A Modern Primer on Processing in Memory
Onur Mutlu, Saugata Ghose, Juan Gómez-Luna, Rachata Ausavarungnirun, Mohammad Sadrosadati, Geraldo F. Oliveira
TL;DR
This work articulates a data-centric shift to overcome the dominant data-movement bottleneck in modern systems by advancing Processing-in-Memory (PIM). It surveys two main approaches, Processing-Using-Memory (PUM) and Processing-Near-Memory (PNM), enabled by 3D-stacked memory and non-volatile memories, and details a broad spectrum of substrates, from RowClone and SIMDRAM to Tesseract and NATSA. The paper catalogs cross-layer research spanning devices, architectures, runtimes, programming models, and security, and presents real hardware prototypes (UPMEM, FIMDRAM, AxDIMM, AiM) and storage-centric systems (MegIS). It emphasizes challenges in programming models, coherence, and virtual memory while showcasing substantial benefits in performance and energy, with exemplary gains in graph processing, HTAP, time-series analysis, and genome work-flows. Ultimately, it argues for a principled, data-centric future where computation moves toward data, enabling energy-efficient, scalable, and sustainable systems across domains.
Abstract
This paper discusses recent research that aims to enable computation close to data, an approach we broadly call processing-in-memory (PIM). PIM places computation mechanisms in or near where the data is stored (i.e., inside memory chips or modules, in the logic layer of 3D-stacked memory, in the memory controllers, in storage devices or chips), so that data movement between the computation units and memory/storage units is reduced or eliminated. While the general idea of PIM is not new, we discuss motivating trends in applications as well as memory circuits and technology that greatly exacerbate the need for enabling it in modern computing systems. We examine at least two promising new approaches to designing PIM systems to accelerate important data-intensive applications: (1) processing-using-memory, which exploits fundamental analog operational principles of memory chips to perform massively-parallel operations in-situ in memory, (2) processing-near-memory, which exploits different logic and memory integration technologies (e.g., 3D-stacked memory technology) to place computation logic close to memory circuitry, and thereby enable high-bandwidth, low-energy, and low-latency access to data. In both approaches, we describe and tackle relevant cross-layer research, design, and adoption challenges in devices, architecture, systems, compilers, programming models, and applications. Our focus is on the development of PIM designs that can be adopted in real computing platforms at low cost.
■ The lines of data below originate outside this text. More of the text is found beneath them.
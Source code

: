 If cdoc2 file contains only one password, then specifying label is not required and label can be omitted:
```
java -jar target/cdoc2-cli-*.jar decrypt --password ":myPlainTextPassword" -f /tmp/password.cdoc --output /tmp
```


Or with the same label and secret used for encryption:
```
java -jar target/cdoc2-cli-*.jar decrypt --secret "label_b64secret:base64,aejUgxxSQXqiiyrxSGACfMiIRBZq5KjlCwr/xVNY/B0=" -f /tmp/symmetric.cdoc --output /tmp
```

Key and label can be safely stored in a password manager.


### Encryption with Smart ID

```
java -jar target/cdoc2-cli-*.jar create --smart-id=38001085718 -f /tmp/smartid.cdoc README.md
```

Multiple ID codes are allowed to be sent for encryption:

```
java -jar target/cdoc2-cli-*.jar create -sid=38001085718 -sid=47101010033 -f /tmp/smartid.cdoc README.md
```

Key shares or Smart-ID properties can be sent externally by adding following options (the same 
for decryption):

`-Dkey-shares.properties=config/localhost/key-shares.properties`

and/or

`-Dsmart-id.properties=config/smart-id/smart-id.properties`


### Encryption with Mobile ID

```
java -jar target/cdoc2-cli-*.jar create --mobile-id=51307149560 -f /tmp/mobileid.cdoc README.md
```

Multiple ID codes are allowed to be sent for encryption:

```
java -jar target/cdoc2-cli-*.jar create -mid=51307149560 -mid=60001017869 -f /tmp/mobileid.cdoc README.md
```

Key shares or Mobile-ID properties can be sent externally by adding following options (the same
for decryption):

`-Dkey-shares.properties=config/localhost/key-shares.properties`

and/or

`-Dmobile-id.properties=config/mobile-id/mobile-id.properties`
We conclude by discussing work on solving key challenges to the practical adoption of PIM. We believe that the shift from a processor-centric to a memory-centric mindset (and infrastructure) remains the largest adoption challenge for PIM, which, once overcome, can unleash a fundamentally energy-efficient, high-performance, and sustainable new way of designing, using, and programming computing systems.